(Material provided)

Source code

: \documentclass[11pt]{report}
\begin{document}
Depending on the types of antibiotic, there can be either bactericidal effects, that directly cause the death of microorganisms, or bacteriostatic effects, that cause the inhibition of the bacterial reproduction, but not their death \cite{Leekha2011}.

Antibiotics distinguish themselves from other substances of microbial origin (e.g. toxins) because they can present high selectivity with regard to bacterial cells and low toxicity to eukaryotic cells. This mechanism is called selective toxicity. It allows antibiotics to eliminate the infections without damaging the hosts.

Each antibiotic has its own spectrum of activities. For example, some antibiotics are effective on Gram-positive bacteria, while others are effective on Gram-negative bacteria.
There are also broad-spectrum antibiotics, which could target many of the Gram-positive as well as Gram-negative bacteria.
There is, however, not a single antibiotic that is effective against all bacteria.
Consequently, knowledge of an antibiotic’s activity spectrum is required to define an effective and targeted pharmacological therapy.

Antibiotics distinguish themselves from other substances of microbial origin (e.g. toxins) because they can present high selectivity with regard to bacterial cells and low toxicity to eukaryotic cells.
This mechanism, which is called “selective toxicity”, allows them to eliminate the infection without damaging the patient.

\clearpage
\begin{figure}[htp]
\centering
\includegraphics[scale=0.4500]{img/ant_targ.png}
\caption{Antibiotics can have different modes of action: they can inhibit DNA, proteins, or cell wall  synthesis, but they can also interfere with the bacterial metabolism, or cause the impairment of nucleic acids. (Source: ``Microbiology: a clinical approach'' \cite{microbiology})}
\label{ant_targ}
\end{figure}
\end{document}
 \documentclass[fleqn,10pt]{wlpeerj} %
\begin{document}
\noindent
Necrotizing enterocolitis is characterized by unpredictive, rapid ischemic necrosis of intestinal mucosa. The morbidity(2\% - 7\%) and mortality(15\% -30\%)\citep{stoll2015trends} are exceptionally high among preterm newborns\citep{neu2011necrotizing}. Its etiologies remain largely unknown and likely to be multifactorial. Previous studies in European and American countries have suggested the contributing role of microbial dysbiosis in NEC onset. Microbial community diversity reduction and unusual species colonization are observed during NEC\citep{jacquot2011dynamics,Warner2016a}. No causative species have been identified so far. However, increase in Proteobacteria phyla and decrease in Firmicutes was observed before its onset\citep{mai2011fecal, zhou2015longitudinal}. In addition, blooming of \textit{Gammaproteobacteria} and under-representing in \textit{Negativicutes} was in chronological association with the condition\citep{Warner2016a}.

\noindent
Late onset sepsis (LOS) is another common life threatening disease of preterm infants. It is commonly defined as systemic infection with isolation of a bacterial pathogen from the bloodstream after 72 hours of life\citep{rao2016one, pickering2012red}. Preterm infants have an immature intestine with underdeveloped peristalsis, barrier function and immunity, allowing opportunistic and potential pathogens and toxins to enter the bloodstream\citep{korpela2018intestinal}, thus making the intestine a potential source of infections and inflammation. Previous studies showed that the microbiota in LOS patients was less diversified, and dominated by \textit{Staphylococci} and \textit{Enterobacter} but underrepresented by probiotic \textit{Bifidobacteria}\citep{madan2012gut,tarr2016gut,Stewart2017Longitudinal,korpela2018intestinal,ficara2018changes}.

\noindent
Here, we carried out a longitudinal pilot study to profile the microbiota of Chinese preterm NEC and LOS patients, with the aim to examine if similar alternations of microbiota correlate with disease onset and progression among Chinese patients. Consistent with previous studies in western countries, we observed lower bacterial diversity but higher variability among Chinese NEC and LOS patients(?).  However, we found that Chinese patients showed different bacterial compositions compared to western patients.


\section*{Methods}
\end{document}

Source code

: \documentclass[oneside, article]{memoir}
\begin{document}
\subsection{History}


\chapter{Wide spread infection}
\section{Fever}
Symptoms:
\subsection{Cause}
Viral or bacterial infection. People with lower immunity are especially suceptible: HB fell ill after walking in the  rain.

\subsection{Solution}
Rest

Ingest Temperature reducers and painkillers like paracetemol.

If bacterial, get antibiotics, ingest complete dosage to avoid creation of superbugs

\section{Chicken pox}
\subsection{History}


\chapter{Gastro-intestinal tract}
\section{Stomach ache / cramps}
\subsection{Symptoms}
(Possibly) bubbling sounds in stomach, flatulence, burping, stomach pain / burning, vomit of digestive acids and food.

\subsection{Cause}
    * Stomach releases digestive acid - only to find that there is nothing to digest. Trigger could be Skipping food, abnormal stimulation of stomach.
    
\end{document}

(End Material provided)

Repeat every record above precisely.

● Answer:
Source code

: \documentclass[11pt]{report}
\begin{document}
Depending on the types of antibiotic, there can be either bactericidal effects, that directly cause the death of microorganisms, or bacteriostatic effects, that cause the inhibition of the bacterial reproduction, but not their death \cite{Leekha2011}.

Antibiotics distinguish themselves from other substances of microbial origin (e.g. toxins) because they can present high selectivity with regard to bacterial cells and low toxicity to eukaryotic cells. This mechanism is called selective toxicity. It allows antibiotics to eliminate the infections without damaging the hosts.

Each antibiotic has its own spectrum of activities. For example, some antibiotics are effective on Gram-positive bacteria, while others are effective on Gram-negative bacteria.
There are also broad-spectrum antibiotics, which could target many of the Gram-positive as well as Gram-negative bacteria.
There is, however, not a single antibiotic that is effective against all bacteria.
Consequently, knowledge of an antibiotic’s activity spectrum is required to define an effective and targeted pharmacological therapy.

Antibiotics distinguish themselves from other substances of microbial origin (e.g. toxins) because they can present high selectivity with regard to bacterial cells and low toxicity to eukaryotic cells.
This mechanism, which is called “selective toxicity”, allows them to eliminate the infection without damaging the patient.

\clearpage
\begin{figure}[htp]
\centering
\includegraphics[scale=0.4500]{img/ant_targ.png}
\caption{Antibiotics can have different modes of action: they can inhibit DNA, proteins, or cell wall  synthesis, but they can also interfere with the bacterial metabolism, or cause the impairment of nucleic acids. (Source: ``Microbiology: a clinical approach'' \cite{microbiology})}
\label{ant_targ}
\end{figure}
\end{document}
 \documentclass[fleqn,10pt]{wlpeerj} %
\begin{document}
\noindent
Necrotizing enterocolitis is characterized by unpredictive, rapid ischemic necrosis of intestinal mucosa. The morbidity(2\% - 7\%) and mortality(15\% -30\%)\citep{stoll2015trends} are exceptionally high among preterm newborns\citep{neu2011necrotizing}. Its etiologies remain largely unknown and likely to be multifactorial. Previous studies in European and American countries have suggested the contributing role of microbial dysbiosis in NEC onset. Microbial community diversity reduction and unusual species colonization are observed during NEC\citep{jacquot2011dynamics,Warner2016a}. No causative species have been identified so far. However, increase in Proteobacteria phyla and decrease in Firmicutes was observed before its onset\citep{mai2011fecal, zhou2015longitudinal}. In addition, blooming of \textit{Gammaproteobacteria} and under-representing in \textit{Negativicutes} was in chronological association with the condition\citep{Warner2016a}.

\noindent
Late onset sepsis (LOS) is another common life threatening disease of preterm infants. It is commonly defined as systemic infection with isolation of a bacterial pathogen from the bloodstream after 72 hours of life\citep{rao2016one, pickering2012red}. Preterm infants have an immature intestine with underdeveloped peristalsis, barrier function and immunity, allowing opportunistic and potential pathogens and toxins to enter the bloodstream\citep{korpela2018intestinal}, thus making the intestine a potential source of infections and inflammation. Previous studies showed that the microbiota in LOS patients was less diversified, and dominated by \textit{Staphylococci} and \textit{Enterobacter} but underrepresented by probiotic \textit{Bifidobacteria}\citep{madan2012gut,tarr2016gut,Stewart2017Longitudinal,korpela2018intestinal,ficara2018changes}.

\noindent
Here, we carried out a longitudinal pilot study to profile the microbiota of Chinese preterm NEC and LOS patients, with the aim to examine if similar alternations of microbiota correlate with disease onset and progression among Chinese patients. Consistent with previous studies in western countries, we observed lower bacterial diversity but higher variability among Chinese NEC and LOS patients(?).  However, we found that Chinese patients showed different bacterial compositions compared to western patients.


\section*{Methods}
\end{document}

Source code

: \documentclass[oneside, article]{memoir}
\begin{document}
\subsection{History}


\chapter{Wide spread infection}
\section{Fever}
Symptoms:
\subsection{Cause}
Viral or bacterial infection. People with lower immunity are especially suceptible: HB fell ill after walking in the  rain.

\subsection{Solution}
Rest

Ingest Temperature reducers and painkillers like paracetemol.

If bacterial, get antibiotics, ingest complete dosage to avoid creation of superbugs

\section{Chicken pox}
\subsection{History}


\chapter{Gastro-intestinal tract}
\section{Stomach ache / cramps}
\subsection{Symptoms}
(Possibly) bubbling sounds in stomach, flatulence, burping, stomach pain / burning, vomit of digestive acids and food.

\subsection{Cause}
    * Stomach releases digestive acid - only to find that there is nothing to digest. Trigger could be Skipping food, abnormal stimulation of stomach.
    
\end{document}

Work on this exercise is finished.